**Task brief:** A verbatim transcript of the lines below, starting at the first and ending with the one that holds "indexed. | [optional]", is what should be produced.

[Dataset entries]
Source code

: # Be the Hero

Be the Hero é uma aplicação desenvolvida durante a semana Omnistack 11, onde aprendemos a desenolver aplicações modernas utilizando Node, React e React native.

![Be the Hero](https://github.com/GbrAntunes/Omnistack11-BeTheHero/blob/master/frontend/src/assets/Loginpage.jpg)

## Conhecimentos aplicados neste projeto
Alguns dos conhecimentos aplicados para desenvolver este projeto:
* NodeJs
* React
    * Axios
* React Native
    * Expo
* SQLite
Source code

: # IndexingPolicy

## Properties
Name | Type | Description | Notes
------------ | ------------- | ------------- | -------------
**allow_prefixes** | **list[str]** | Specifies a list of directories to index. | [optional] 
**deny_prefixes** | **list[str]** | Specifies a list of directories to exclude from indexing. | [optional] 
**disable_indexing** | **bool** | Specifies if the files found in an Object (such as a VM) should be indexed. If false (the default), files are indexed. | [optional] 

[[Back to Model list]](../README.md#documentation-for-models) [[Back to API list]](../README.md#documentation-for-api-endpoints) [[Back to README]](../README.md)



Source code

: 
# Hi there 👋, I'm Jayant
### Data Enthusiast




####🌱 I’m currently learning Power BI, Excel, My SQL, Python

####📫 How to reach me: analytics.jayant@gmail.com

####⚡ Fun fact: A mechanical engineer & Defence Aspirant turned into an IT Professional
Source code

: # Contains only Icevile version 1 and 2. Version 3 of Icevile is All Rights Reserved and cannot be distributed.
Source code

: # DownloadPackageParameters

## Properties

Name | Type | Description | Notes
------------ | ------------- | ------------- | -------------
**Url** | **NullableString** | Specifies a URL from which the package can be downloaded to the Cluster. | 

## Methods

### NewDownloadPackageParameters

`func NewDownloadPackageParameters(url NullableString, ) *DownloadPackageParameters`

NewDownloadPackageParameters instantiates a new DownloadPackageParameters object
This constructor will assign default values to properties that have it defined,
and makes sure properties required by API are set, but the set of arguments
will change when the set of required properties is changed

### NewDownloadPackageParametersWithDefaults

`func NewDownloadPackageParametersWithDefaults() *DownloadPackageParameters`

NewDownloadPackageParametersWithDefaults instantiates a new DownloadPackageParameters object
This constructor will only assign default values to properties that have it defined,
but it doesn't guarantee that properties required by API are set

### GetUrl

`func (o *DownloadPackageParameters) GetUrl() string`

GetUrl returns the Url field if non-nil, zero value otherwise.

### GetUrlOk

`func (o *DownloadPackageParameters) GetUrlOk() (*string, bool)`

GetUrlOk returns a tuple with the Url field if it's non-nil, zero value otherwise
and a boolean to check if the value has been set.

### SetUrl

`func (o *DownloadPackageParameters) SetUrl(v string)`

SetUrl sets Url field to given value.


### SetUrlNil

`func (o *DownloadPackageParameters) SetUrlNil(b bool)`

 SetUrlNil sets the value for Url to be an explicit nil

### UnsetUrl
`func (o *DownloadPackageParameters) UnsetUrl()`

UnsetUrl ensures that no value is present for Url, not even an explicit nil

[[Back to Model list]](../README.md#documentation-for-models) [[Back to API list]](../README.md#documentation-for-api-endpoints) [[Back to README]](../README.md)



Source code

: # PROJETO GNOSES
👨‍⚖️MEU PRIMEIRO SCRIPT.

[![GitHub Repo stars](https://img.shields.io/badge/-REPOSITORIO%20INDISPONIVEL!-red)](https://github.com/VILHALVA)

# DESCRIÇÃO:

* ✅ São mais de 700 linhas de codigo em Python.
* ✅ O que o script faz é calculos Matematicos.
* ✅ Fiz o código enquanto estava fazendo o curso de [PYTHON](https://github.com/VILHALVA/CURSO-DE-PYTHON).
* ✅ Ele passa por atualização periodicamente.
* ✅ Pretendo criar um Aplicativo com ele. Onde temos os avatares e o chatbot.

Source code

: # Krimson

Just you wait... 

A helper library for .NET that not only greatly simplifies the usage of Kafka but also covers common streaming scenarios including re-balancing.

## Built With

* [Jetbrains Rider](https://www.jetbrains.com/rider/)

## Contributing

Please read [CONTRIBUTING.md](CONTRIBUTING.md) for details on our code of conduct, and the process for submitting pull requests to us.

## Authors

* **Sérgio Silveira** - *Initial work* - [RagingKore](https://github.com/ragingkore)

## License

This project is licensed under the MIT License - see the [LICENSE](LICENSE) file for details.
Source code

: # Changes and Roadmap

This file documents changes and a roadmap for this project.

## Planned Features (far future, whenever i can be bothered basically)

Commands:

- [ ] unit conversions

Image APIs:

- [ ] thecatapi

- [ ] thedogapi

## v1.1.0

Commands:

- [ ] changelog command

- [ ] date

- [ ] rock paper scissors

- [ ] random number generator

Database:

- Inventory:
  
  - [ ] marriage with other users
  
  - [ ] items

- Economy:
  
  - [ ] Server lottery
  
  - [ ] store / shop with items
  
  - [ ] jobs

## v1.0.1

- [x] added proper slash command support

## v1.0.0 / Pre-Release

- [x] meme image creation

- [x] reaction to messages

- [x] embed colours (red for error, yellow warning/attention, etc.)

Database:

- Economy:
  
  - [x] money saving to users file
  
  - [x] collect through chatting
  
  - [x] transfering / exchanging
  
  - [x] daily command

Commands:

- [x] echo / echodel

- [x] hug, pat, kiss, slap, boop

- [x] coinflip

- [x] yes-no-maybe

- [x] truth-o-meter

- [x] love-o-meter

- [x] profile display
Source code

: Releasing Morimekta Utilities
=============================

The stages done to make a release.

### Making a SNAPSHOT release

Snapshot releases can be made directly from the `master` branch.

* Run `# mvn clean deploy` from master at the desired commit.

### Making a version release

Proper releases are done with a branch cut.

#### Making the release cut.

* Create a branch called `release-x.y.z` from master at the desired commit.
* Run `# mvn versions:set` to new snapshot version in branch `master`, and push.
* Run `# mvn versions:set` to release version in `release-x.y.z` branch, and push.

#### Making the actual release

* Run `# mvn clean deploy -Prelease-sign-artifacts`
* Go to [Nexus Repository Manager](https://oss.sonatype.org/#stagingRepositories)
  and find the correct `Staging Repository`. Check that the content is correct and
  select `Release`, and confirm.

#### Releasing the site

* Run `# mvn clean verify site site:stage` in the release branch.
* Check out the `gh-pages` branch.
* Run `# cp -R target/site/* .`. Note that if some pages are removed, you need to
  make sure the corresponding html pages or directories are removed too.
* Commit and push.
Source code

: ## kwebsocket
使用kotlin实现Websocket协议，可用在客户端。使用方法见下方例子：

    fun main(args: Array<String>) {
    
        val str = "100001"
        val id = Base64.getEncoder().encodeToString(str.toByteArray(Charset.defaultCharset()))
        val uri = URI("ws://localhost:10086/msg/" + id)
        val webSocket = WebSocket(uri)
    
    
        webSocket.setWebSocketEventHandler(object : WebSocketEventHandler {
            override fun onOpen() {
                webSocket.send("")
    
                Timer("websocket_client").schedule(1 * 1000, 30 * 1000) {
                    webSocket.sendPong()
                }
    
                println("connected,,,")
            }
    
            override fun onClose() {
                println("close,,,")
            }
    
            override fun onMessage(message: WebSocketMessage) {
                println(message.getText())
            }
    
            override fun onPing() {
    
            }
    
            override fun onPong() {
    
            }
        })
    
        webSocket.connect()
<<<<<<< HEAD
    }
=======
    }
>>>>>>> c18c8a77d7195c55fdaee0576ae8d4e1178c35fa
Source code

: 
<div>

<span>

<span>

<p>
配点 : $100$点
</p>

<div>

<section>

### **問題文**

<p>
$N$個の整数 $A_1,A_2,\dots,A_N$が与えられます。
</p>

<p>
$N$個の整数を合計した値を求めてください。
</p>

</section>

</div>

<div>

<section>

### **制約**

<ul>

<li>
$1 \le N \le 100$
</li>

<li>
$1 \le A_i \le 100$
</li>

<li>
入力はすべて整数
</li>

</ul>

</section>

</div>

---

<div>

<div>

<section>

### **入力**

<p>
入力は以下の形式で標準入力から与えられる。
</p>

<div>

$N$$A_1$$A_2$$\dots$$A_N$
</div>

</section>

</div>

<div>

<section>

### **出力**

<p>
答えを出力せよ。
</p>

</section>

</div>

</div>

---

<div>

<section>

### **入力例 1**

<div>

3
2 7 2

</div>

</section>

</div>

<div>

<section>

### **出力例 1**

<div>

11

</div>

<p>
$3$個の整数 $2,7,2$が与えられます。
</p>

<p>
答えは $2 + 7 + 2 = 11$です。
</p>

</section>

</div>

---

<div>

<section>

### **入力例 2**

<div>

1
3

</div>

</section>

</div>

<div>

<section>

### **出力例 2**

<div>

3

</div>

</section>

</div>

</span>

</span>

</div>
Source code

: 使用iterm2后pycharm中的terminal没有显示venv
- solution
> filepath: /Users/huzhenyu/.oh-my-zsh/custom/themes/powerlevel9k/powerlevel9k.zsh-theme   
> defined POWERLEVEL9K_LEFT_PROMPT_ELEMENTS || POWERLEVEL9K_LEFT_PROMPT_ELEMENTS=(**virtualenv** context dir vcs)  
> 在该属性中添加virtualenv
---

**Task response:**
Source code

: # Be the Hero

Be the Hero é uma aplicação desenvolvida durante a semana Omnistack 11, onde aprendemos a desenolver aplicações modernas utilizando Node, React e React native.

![Be the Hero](https://github.com/GbrAntunes/Omnistack11-BeTheHero/blob/master/frontend/src/assets/Loginpage.jpg)

## Conhecimentos aplicados neste projeto
Alguns dos conhecimentos aplicados para desenvolver este projeto:
* NodeJs
* React
    * Axios
* React Native
    * Expo
* SQLite
Source code

: # IndexingPolicy

## Properties
Name | Type | Description | Notes
------------ | ------------- | ------------- | -------------
**allow_prefixes** | **list[str]** | Specifies a list of directories to index. | [optional] 
**deny_prefixes** | **list[str]** | Specifies a list of directories to exclude from indexing. | [optional] 
**disable_indexing** | **bool** | Specifies if the files found in an Object (such as a VM) should be indexed. If false (the default), files are indexed. | [optional] 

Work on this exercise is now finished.